== WHAT IS REQUIRED ==
Go through the entries and copy every line that has the string "service" in it.

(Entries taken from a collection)
☆ ☆ ☆ ☆ ☆

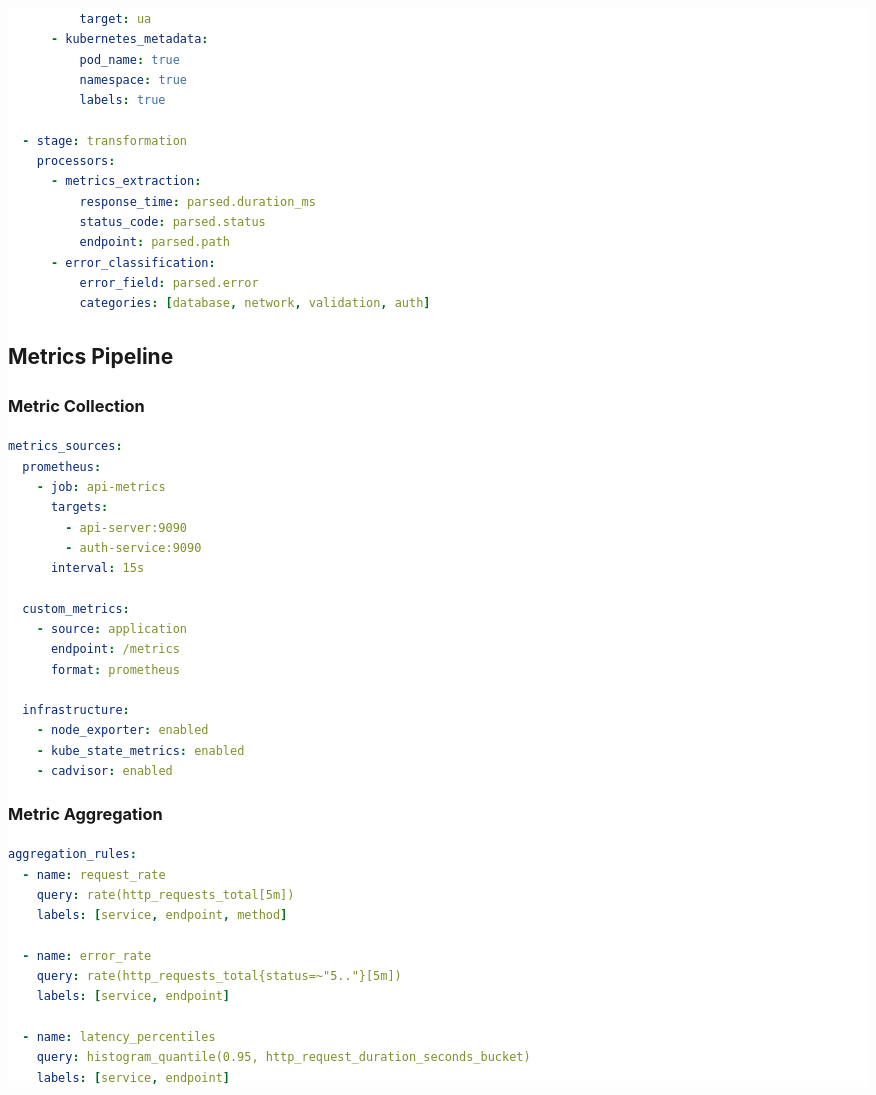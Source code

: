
 ```yaml
          target: ua
      - kubernetes_metadata:
          pod_name: true
          namespace: true
          labels: true
          
  - stage: transformation
    processors:
      - metrics_extraction:
          response_time: parsed.duration_ms
          status_code: parsed.status
          endpoint: parsed.path
      - error_classification:
          error_field: parsed.error
          categories: [database, network, validation, auth]
```

## Metrics Pipeline

### Metric Collection
```yaml
metrics_sources:
  prometheus:
    - job: api-metrics
      targets:
        - api-server:9090
        - auth-service:9090
      interval: 15s
      
  custom_metrics:
    - source: application
      endpoint: /metrics
      format: prometheus
      
  infrastructure:
    - node_exporter: enabled
    - kube_state_metrics: enabled
    - cadvisor: enabled
```

### Metric Aggregation
```yaml
aggregation_rules:
  - name: request_rate
    query: rate(http_requests_total[5m])
    labels: [service, endpoint, method]
    
  - name: error_rate
    query: rate(http_requests_total{status=~"5.."}[5m])
    labels: [service, endpoint]
    
  - name: latency_percentiles
    query: histogram_quantile(0.95, http_request_duration_seconds_bucket)
    labels: [service, endpoint]
```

☆ ☆ ☆ ☆ ☆

== WRITTEN ANSWER ==
        - auth-service:9090
    labels: [service, endpoint, method]
    labels: [service, endpoint]
    labels: [service, endpoint]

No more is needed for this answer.